De resto, Mário de Andrade recorreu à oralidade e à atenta
observação das obras. Passou, como ele disse, por um processo de
jesuinização. Tudo o que dizia respeito ao pintor, arquiteto
e músico foi vasculhado e catalogado. Filho de mãe parda forra,
o padre nasceu Jesuíno Francisco de Paula Gusmão, em Santos. Foi
com 17 anos para Itu, onde aprendeu o ofício com o pintor erudito José
Patrício da Silva Manso, que estava incumbido de pintar o forro da capela-mor
da Igreja Matriz, havia pouco inaugurada. Casou-se em 1784, teve cinco filhos
os quatro últimos sobreviveram e enviuvou em 1793. Ainda
casado, assumiu toda a decoração pictórica da Igreja do Carmo,
em Itu. Jesuíno pôs um anjo mulato em perfeita igualdade com
os serafins de alvura bíblica, observa Mário de Andrade sobre
o afresco do padre na igreja do Carmo. Segundo Maria Silvia, os elementos e as
cores caipiras utilizados por Jesuíno também deixaram maravilhado
o escritor paulistano, que via nos adereços um exemplo de uma arte livre
das influências européias.
Viúvo,
Jesuíno seguiu para São Paulo, onde fora convidado para decorar
as igrejas da ordem carmelita Convento do Carmo e a de Santa Teresa. Enquanto
pintava, tinha aulas de latim com um frei que sabia da vocação de
Jesuíno para o sacerdócio. Quatro anos depois de enviuvado, Jesuíno
Francisco de Paula Gusmão receberia as ordens menores e trocaria seu nome
de leigo pelo de Jesuíno do Monte Carmelo. Rezaria sua primeira missa em
Itu, em 1798, embora ordenado ex defectu natalium (defeito de nascença)
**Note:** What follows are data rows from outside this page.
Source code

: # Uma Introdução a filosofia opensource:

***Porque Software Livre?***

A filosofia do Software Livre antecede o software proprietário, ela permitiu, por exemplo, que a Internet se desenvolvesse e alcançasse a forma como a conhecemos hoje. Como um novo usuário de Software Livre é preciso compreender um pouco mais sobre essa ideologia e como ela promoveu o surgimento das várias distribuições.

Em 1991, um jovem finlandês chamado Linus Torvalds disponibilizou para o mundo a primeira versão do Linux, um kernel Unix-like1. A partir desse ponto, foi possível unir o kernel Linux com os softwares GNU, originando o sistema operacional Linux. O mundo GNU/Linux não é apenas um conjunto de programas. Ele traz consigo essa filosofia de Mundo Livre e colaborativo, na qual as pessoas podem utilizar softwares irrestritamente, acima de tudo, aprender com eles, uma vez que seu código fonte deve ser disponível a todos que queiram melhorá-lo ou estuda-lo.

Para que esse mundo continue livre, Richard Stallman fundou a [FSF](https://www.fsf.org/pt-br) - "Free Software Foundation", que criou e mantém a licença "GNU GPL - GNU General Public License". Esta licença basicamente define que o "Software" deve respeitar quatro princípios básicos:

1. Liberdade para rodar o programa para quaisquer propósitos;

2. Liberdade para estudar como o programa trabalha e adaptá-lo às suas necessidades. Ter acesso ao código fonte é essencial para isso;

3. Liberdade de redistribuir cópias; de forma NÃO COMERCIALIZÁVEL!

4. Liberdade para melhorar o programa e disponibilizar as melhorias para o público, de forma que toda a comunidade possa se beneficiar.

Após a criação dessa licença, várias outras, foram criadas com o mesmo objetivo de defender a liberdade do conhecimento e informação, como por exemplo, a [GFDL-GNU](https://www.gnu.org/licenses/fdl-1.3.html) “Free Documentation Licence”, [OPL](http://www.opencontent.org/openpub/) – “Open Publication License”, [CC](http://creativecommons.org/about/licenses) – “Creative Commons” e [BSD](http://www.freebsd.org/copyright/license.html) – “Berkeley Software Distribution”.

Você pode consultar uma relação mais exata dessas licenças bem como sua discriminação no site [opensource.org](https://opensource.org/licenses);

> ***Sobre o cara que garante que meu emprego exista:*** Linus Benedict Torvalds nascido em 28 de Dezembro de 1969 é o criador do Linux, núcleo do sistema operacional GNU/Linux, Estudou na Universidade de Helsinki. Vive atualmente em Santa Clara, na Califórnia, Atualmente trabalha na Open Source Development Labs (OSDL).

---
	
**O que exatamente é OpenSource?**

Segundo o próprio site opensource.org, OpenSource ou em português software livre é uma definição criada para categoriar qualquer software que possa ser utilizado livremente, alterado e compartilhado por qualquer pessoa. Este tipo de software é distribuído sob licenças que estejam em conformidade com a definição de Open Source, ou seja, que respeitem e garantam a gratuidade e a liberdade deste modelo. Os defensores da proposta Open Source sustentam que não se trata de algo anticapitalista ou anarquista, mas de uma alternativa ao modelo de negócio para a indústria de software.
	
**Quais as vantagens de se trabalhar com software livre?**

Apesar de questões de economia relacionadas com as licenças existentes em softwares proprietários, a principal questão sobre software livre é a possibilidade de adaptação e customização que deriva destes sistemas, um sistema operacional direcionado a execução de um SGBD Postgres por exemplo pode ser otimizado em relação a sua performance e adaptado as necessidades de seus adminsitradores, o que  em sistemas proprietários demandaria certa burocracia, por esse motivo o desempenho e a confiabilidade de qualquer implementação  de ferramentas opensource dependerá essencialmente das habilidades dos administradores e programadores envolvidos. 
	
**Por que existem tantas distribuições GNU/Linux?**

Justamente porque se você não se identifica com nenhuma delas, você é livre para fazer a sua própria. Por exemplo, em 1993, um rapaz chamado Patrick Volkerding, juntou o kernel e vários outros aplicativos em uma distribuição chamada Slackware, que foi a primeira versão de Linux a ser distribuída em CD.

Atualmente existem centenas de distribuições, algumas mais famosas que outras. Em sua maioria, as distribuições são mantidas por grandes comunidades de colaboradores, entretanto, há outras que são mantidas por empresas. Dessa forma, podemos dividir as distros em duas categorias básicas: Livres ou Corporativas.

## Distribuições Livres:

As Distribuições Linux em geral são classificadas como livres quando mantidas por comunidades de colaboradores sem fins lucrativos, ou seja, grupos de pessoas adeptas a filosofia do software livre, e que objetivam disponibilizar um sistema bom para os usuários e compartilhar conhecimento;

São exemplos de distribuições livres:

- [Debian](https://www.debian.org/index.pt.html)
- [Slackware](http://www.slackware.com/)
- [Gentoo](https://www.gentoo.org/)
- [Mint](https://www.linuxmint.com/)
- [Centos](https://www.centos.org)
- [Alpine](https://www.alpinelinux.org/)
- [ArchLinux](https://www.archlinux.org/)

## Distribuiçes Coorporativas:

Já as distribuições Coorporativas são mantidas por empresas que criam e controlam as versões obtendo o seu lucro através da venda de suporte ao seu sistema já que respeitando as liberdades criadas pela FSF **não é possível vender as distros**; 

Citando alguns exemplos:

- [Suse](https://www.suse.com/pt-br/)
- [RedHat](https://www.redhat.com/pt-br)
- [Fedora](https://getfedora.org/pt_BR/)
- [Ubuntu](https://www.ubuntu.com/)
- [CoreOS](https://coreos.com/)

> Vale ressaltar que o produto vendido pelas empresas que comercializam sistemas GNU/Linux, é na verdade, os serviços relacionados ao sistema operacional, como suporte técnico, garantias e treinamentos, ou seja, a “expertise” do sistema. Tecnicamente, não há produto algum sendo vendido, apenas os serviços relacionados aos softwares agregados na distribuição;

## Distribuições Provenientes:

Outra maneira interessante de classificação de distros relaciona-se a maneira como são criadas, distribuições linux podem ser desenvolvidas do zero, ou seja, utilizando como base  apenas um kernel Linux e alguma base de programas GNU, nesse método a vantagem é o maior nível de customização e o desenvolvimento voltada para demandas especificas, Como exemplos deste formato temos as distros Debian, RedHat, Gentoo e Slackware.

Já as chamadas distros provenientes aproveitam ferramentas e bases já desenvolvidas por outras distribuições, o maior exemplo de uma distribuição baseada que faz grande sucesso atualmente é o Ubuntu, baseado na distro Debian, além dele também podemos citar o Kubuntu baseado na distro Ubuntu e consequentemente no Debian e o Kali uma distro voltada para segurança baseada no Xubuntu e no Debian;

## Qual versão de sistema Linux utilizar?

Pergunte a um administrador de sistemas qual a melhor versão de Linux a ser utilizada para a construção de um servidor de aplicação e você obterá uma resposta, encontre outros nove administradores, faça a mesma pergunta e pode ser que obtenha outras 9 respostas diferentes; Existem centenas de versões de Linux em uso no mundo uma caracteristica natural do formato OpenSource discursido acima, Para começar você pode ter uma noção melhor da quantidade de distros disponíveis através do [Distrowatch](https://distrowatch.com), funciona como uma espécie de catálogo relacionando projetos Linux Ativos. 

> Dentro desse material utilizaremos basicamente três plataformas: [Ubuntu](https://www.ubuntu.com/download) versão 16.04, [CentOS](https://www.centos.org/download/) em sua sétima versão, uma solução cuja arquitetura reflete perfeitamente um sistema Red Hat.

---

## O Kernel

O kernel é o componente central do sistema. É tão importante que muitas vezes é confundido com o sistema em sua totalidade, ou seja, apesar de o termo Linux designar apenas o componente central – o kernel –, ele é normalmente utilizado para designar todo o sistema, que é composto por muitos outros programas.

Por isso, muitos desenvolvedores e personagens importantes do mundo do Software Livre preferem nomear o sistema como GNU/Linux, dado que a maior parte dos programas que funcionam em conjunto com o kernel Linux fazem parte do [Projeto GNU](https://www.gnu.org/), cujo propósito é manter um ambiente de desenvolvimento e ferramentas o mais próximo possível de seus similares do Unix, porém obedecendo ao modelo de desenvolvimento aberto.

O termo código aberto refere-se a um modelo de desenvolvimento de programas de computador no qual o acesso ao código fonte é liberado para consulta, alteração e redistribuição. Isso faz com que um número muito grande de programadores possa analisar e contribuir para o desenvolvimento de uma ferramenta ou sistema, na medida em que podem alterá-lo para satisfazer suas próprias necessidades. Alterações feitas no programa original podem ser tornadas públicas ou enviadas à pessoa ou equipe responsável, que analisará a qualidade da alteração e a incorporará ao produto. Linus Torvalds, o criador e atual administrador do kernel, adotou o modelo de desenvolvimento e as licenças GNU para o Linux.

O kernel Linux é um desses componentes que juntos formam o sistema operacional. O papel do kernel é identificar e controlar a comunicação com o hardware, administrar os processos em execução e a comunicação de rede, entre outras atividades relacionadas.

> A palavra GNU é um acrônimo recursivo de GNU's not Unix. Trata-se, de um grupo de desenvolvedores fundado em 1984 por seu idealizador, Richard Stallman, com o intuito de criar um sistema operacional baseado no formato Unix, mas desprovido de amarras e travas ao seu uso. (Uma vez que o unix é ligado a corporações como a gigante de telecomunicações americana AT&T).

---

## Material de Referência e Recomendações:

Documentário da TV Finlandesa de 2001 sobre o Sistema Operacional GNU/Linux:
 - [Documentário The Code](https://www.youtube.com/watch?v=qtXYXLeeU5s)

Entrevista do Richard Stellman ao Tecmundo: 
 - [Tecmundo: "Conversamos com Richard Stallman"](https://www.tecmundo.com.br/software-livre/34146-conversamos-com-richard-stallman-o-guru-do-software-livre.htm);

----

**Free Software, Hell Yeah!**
por ser mulato. Mais tarde, depois de receber a doação de um terreno,
ergueu com a ajuda dos filhos a Igreja Nossa Senhora do Patrocínio, considerada
por especialistas a mais bela de Itu e onde está uma impressionante coleção
de quadros em que o padre Jesuíno coloca fisionomias dos filhos em obras
que levam nomes de santos carmelitas.
Entre os aspectos
inéditos da dissertação de Maria Silvia, uma ituana de nascimento,
está a aproximação que faz da condição de mulato
do escritor paulistano e do padre. A autora da tese lembra que, durante o seu
trabalho de prospecção, Mário de Andrade referiu-se mais
de uma vez ao refrão da mão. Na sua compreensão,
padre Jesuíno inconscientemente pintava anjos e santos mulatos porque via
a própria mão, também mulata. Maria Silvia avança.
Será que o refrão da mão não era o da própria
mão de Mário de Andrade?, indaga a professora, que pretende
publicar seu estudo em breve. A julgar o entusiasmo do escritor pelos querubins
mestiços que flanam em céus arianos, sim.